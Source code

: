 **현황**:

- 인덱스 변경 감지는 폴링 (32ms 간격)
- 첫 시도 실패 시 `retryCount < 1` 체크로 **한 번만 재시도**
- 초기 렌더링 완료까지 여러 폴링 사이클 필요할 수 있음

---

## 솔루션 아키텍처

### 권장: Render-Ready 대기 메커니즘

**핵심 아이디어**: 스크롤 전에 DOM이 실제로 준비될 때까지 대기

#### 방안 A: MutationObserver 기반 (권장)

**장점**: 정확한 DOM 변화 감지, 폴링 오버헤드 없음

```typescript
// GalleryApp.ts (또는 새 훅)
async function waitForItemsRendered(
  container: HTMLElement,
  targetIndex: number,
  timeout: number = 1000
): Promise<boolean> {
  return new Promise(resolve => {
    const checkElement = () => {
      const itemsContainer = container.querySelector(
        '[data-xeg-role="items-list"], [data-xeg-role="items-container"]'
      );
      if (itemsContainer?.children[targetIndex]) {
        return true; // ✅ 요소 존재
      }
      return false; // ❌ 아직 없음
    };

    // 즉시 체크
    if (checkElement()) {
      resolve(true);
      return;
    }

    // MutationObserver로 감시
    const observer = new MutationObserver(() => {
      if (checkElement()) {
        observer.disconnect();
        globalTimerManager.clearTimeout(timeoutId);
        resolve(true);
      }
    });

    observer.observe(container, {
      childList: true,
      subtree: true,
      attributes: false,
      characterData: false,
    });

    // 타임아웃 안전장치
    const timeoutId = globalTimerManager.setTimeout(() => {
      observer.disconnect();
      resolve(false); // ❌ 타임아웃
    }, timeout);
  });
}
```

+++++

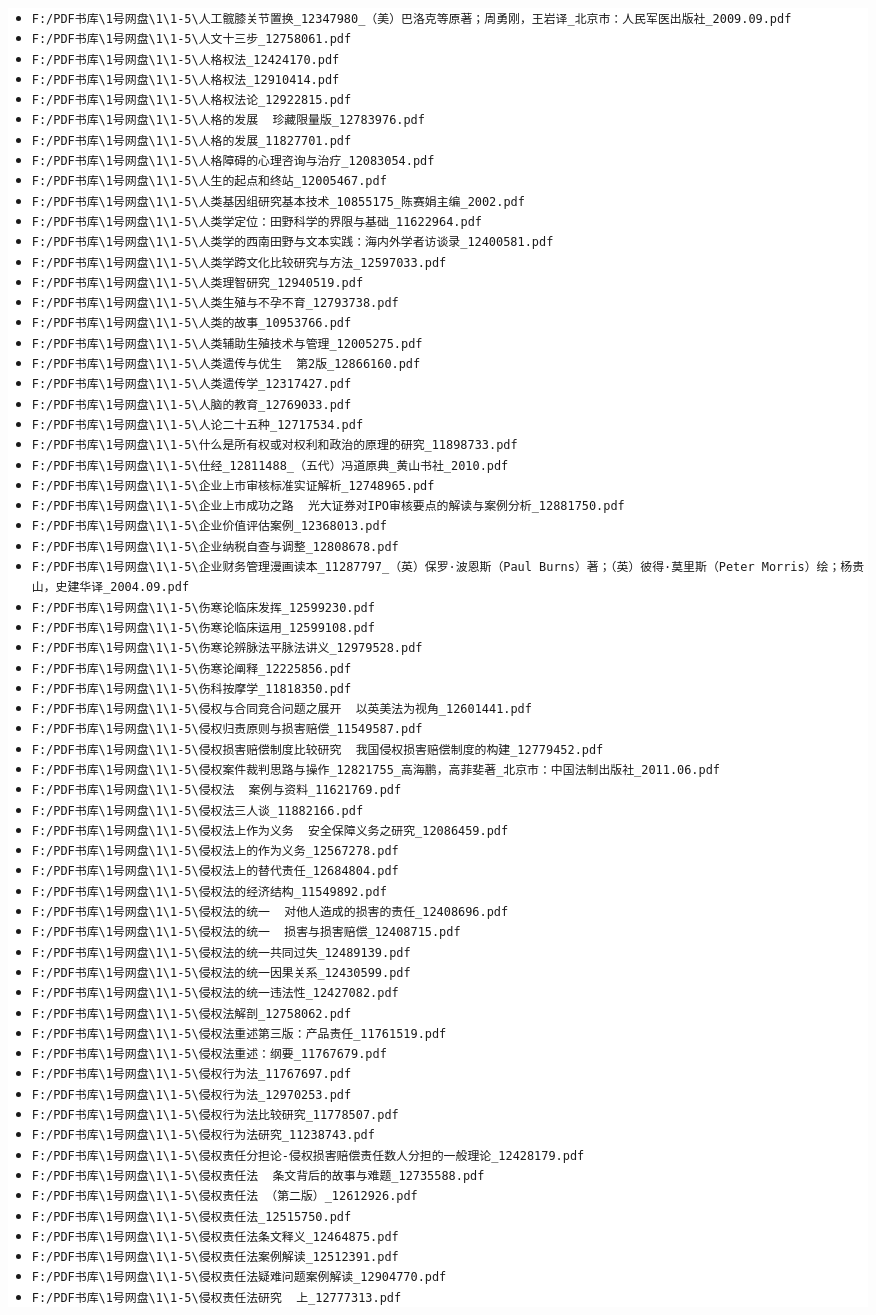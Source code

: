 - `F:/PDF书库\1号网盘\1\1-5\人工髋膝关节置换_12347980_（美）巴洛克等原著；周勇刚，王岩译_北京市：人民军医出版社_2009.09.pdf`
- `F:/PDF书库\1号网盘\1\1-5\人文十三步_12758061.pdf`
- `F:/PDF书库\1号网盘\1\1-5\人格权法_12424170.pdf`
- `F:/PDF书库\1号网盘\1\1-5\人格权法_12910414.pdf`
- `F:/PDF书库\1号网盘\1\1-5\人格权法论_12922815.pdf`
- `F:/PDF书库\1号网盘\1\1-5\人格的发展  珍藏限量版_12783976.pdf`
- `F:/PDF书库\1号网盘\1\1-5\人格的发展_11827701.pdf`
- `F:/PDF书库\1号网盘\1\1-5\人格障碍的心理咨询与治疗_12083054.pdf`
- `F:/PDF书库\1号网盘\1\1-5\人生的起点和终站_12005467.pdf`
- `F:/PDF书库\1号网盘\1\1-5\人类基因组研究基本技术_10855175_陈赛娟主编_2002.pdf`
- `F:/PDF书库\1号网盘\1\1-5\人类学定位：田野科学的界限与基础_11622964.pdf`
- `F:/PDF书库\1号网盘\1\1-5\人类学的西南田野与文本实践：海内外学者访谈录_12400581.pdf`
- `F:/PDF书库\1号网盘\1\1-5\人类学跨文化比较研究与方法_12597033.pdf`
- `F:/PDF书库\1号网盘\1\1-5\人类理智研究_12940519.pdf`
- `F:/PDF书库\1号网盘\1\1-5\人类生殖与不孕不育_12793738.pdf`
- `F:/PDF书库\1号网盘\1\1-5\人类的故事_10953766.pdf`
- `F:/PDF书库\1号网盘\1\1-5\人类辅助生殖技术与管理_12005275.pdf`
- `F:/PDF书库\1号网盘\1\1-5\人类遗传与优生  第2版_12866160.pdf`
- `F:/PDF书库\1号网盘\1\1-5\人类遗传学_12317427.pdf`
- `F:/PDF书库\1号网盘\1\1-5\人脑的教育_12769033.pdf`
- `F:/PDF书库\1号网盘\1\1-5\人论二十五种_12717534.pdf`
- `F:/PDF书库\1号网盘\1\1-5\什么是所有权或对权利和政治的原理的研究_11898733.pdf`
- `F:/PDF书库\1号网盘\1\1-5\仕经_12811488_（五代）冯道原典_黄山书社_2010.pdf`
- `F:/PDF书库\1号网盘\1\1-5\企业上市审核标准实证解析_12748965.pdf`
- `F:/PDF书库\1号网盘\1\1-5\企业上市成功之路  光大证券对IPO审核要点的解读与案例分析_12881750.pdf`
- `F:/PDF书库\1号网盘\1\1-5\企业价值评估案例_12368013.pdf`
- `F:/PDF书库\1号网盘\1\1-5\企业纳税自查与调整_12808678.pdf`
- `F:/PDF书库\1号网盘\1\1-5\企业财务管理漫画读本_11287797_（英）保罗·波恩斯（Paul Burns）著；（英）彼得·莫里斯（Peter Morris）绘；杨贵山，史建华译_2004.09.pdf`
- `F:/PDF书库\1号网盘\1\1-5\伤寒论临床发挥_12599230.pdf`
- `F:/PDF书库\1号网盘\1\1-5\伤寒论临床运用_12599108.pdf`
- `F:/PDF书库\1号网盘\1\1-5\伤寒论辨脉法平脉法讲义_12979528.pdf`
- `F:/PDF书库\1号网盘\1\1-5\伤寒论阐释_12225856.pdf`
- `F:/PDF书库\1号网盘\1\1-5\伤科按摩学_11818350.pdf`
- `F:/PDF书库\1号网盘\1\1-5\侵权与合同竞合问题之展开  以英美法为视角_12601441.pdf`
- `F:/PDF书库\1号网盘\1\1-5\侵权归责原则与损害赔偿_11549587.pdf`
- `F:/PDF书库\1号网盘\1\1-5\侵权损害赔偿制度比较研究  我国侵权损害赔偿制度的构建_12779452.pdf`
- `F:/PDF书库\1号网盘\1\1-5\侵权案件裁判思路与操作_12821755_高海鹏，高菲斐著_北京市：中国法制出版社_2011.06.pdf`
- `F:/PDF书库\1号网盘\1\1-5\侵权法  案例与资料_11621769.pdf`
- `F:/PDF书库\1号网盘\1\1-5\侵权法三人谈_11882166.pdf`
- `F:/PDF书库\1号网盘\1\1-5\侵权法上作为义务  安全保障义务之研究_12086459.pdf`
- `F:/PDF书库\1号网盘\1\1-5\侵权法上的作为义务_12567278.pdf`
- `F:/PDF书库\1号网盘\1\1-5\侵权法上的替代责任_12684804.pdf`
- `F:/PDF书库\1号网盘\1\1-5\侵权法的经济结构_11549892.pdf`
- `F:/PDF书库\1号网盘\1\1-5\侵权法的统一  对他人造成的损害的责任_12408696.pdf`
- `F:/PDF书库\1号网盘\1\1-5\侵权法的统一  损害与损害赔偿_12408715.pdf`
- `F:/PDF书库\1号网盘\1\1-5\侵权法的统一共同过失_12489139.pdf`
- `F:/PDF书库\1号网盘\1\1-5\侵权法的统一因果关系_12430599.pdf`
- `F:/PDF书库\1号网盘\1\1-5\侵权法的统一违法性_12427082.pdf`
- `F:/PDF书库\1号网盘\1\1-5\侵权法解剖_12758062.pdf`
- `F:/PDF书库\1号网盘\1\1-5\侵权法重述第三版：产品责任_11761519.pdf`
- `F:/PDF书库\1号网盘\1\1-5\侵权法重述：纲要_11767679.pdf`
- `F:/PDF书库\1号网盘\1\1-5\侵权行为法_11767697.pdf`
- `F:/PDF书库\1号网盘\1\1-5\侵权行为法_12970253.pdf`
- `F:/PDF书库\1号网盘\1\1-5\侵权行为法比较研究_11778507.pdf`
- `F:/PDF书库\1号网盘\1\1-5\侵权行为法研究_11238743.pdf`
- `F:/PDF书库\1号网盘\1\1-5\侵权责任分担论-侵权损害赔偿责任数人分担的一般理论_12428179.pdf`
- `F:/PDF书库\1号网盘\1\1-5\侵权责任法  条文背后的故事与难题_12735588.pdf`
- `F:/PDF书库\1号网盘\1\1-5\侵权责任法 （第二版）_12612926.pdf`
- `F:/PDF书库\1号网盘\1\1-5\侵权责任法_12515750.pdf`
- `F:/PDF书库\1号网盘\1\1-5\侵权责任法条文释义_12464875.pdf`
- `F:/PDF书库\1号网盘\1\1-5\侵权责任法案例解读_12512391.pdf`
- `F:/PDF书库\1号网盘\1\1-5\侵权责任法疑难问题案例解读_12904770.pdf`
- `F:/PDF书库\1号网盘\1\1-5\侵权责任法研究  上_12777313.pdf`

+++++

- **ASSIGNMENT**
In the entries above, count each line containing the word "checkElement" and reply with only the count.

- **WRITTEN ANSWER**
3